[DATA LISTING Boundary: Start]

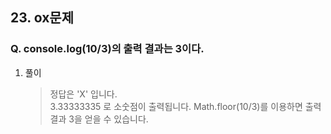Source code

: ## 23. ox문제

### Q. console.log(10/3)의 출력 결과는 3이다.

1. 풀이

   > 정답은 'X' 입니다.  
   > 3.33333335 로 소숫점이 출력됩니다. Math.floor(10/3)를 이용하면 출력 결과 3을 얻을 수 있습니다.
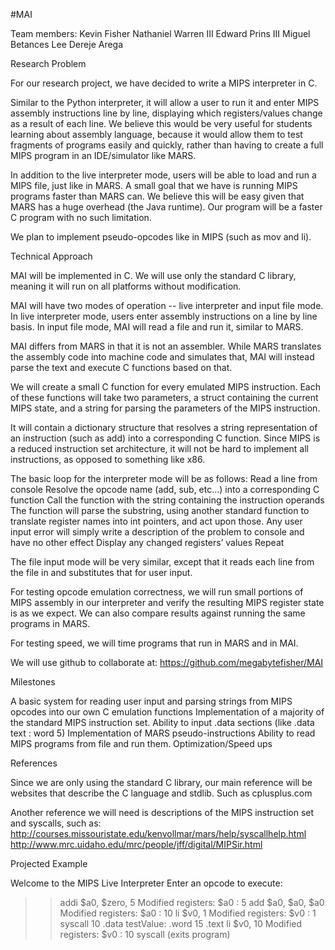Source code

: #MAI

Team members:
Kevin Fisher
Nathaniel Warren III
Edward Prins III
Miguel Betances Lee
Dereje Arega

Research Problem


For our research project, we have decided to write a MIPS interpreter in C.

Similar to the Python interpreter, it will allow a user to run it and enter MIPS assembly instructions line by line, displaying which registers/values change as a result of each line. We believe this would be very useful for students learning about assembly language, because it would allow them to test fragments of programs easily and quickly, rather than having to create a full MIPS program in an IDE/simulator like MARS.

In addition to the live interpreter mode, users will be able to load and run a MIPS file, just like in MARS. A small goal that we have is running MIPS programs faster than MARS can. We believe this will be easy given that MARS has a huge overhead (the Java runtime). Our program will be a faster C program with no such limitation.

We plan to implement pseudo-opcodes like in MIPS (such as mov and li).

Technical Approach


MAI will be implemented in C. We will use only the standard C library, meaning it will run on all platforms without modification.

MAI will have two modes of operation -- live interpreter and input file mode. In live interpreter mode, users enter assembly instructions on a line by line basis. In input file mode, MAI will read a file and run it, similar to MARS.

MAI differs from MARS in that it is not an assembler. While MARS translates the assembly code into machine code and simulates that, MAI will instead parse the text and execute C functions based on that.

We will create a small C function for every emulated MIPS instruction. Each of these functions will take two parameters, a struct containing the current MIPS state, and a string for parsing the parameters of the MIPS instruction.

It will contain a dictionary structure that resolves a string representation of an instruction (such as add) into a corresponding C function. Since MIPS is a reduced instruction set architecture, it will not be hard to implement all instructions, as opposed to something like x86.

The basic loop for the interpreter mode will be as follows:
Read a line from console
Resolve the opcode name (add, sub, etc…) into a corresponding C function
Call the function with the string containing the instruction operands
The function will parse the substring, using another standard function to translate register names into int pointers, and act upon those.
Any user input error will simply write a description of the problem to console and have no other effect
Display any changed registers’ values
Repeat

The file input mode will be very similar, except that it reads each line from the file in and substitutes that for user input.

For testing opcode emulation correctness, we will run small portions of MIPS assembly in our interpreter and verify the resulting MIPS register state is as we expect. We can also compare results against running the same programs in MARS.

For testing speed, we will time programs that run in MARS and in MAI.

We will use github to collaborate at: https://github.com/megabytefisher/MAI

Milestones


A basic system for reading user input and parsing strings from MIPS opcodes into our own C emulation functions
Implementation of a majority of the standard MIPS instruction set.
Ability to input .data sections (like .data text : word 5)
Implementation of MARS pseudo-instructions
Ability to read MIPS programs from file and run them.
Optimization/Speed ups

References


Since we are only using the standard C library, our main reference will be websites that describe the C language and stdlib. Such as cplusplus.com

Another reference we will need is descriptions of the MIPS instruction set and syscalls, such as:
http://courses.missouristate.edu/kenvollmar/mars/help/syscallhelp.html
http://www.mrc.uidaho.edu/mrc/people/jff/digital/MIPSir.html

Projected Example



Welcome to the MIPS Live Interpreter
Enter an opcode to execute:
>> addi $a0, $zero, 5
Modified registers:
$a0 : 5
>> add $a0, $a0, $a0
Modified registers:
$a0 : 10
>> li $v0, 1
Modified registers:
$v0 : 1
>> syscall
10
>> .data
testValue: .word 15
.text
>> li $v0, 10
Modified registers:
$v0 : 10
>> syscall
(exits program)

[DATA LISTING Boundary: End]

- TO DO
Search the listing above for the string "word" and copy each line that has it.

- RESULT OF THIS EXERCISE
Ability to input .data sections (like .data text : word 5)
testValue: .word 15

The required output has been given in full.